Odoo : Gestion Comptable

Vous pouvez gérer ce que vous pouvez mesurer.

Gestion Facturation

Créez et gérez vos factures

Pas besoin d'être comptable pour émettre et payer vos factures. Créez et supervisez toutes les factures de vos fournisseurs et clients et notes de crédit en quelques étapes simples. 

Les factures sont créées par les commandes (achats ou ventes) ou peuvent être encodées manuellement. Sur la base des commandes, OpenERP / Odoo ne crée automatiquement que des propositions de factures (factures brouillon à l'état draft). Il faut donc l'intervention manuelle d'un comptable ou responsable pour valider une facture.

Lorsque l'utilisateur clique sur le bouton 'Valider facture' d'une facture brouillon, un numéro de facture séquentiel lui est attribué, selon un souche et une série, et les écritures comptables correspondantes sont générées.

L'utilisateur encode les paiements grâce aux différentes méthodes de saisie d'écritures. Ensuite, il peut soit utiliser le système de réconciliation automatique, soit faire une réconciliation manuelle.

Une fois les écritures de la facture réconciliées avec les écritures du ou des paiement(s), l'information remonte automatiquement à la facture. Celle-ci passe à l'état 'payée'.

Si la facture provient d'un bon de commande (client ou fournisseur), celui-ci passe à l'état 'payé' et continue les opérations, suivant sa configuration.

Gestion Comptabilité

Gérez l’ensemble de vos activités financières dans une plateforme unique

Le module comptable d'Odoo couvre la comptabilité générale, analytique et budgétaire. La comptabilité est gérée en double entrée et multi devises. Elle est tenue dans une devise par défaut (celle qui est définie dans la société) mais chaque compte et/ou transaction peut avoir une devise secondaire (celle définie dans le compte). 

Son intégration avec les autres modules permet de diminuer la charge de travail du service comptabilité : la plupart des écritures sont générées automatiquement par les ventes et les achats.

Le fondement de base de la comptabilité générale est d'évaluer les flux réels (biens et services) et financiers entre l'entreprise et ses partenaires.

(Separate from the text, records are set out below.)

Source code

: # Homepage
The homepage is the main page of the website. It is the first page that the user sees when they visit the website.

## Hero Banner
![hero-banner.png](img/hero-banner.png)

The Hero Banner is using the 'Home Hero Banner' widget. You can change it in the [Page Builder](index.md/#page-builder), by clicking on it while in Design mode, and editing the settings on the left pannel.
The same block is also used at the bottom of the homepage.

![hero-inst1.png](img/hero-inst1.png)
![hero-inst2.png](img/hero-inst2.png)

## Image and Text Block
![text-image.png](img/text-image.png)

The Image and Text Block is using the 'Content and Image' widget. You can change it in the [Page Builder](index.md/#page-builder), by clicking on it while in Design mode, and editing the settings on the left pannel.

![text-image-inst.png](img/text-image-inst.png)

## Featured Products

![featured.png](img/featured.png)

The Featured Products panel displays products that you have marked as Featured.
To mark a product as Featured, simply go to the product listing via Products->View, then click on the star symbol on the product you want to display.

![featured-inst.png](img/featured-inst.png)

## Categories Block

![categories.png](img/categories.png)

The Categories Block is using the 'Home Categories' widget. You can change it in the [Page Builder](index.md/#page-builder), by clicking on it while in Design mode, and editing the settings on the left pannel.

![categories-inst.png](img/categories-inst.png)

Ces flux peuvent être générés lors des achats, ventes, charges... Un principe majeur de la comptabilité est que toute action a sa contrepartie : tout débit (emploi) correspond à un crédit (ressource). Elle est donc gérée en partie double.

Un flux peut être décomposé en plusieurs lignes d'écritures comptables, une écriture de débit pouvant correspondre à une ou plusieurs écriture(s) de crédit et inversement. 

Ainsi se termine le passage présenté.